=== Section Start ===

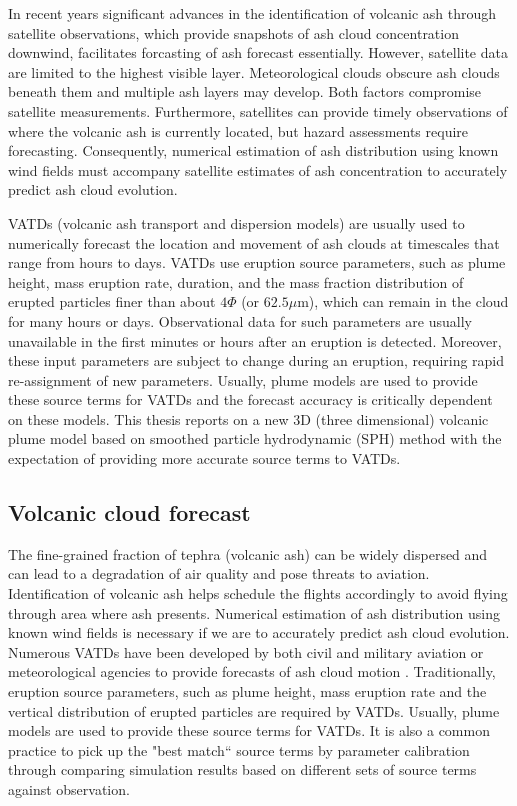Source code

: In recent years significant advances in
the identification of volcanic ash through satellite observations, which provide snapshots of ash cloud concentration downwind, facilitates forcasting of ash forecast essentially.
However, satellite data are limited to the highest visible layer. Meteorological clouds obscure ash clouds beneath them and multiple ash layers may develop. Both factors compromise satellite measurements.
Furthermore, satellites can provide timely observations of
where the volcanic ash is currently located, but hazard assessments
require forecasting. Consequently, numerical estimation
of ash distribution using known wind fields must
accompany satellite estimates of ash concentration to accurately predict ash cloud evolution.

VATDs (volcanic ash transport and dispersion models) are usually used to numerically forecast the location and movement of ash clouds at timescales that range from hours to days. VATDs use eruption source parameters, such as plume height, mass eruption rate, duration, and the mass fraction distribution of erupted particles finer than about $4 \Phi$ (or $62.5 \mu$m), which can remain in the cloud for many hours or days. Observational data for such parameters are usually unavailable in the first minutes or hours after an eruption is detected. Moreover, these input parameters are subject to change during an eruption, requiring rapid re-assignment of new parameters. Usually, plume models are used to provide these source terms for VATDs and the forecast accuracy is critically dependent on these models. This thesis reports on a new 3D (three dimensional) volcanic plume model based on smoothed particle hydrodynamic (SPH) method with the expectation of providing more accurate source terms to VATDs.

\subsection{Volcanic cloud forecast}

The fine-grained fraction of tephra (volcanic ash) can be widely dispersed and can lead to a degradation of air quality and pose threats to aviation. Identification of volcanic ash helps schedule the flights accordingly to avoid flying through area where ash presents. Numerical estimation of ash distribution using known wind fields is necessary if we are to accurately predict ash cloud evolution. Numerous VATDs have been developed by both civil and military aviation or meteorological agencies to provide forecasts of ash cloud motion \citep{witham2007comparison}. Traditionally, eruption source parameters, such as plume height, mass eruption rate and the vertical distribution of erupted particles are required by VATDs. Usually, plume models are used to provide these source terms for VATDs. It is also a common practice to pick up the "best match`` source terms by parameter calibration through comparing simulation results based on different sets of source terms against observation.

=== Section End ===

What to work on.
Among the records above, extract exactly the lines from the line with "significant advances in" to the line with "accompany satellite estimates", both lines included, and leave out the rest.

Finished exercise.
: In recent years significant advances in
the identification of volcanic ash through satellite observations, which provide snapshots of ash cloud concentration downwind, facilitates forcasting of ash forecast essentially.
However, satellite data are limited to the highest visible layer. Meteorological clouds obscure ash clouds beneath them and multiple ash layers may develop. Both factors compromise satellite measurements.
Furthermore, satellites can provide timely observations of
where the volcanic ash is currently located, but hazard assessments
require forecasting. Consequently, numerical estimation
of ash distribution using known wind fields must
accompany satellite estimates of ash concentration to accurately predict ash cloud evolution.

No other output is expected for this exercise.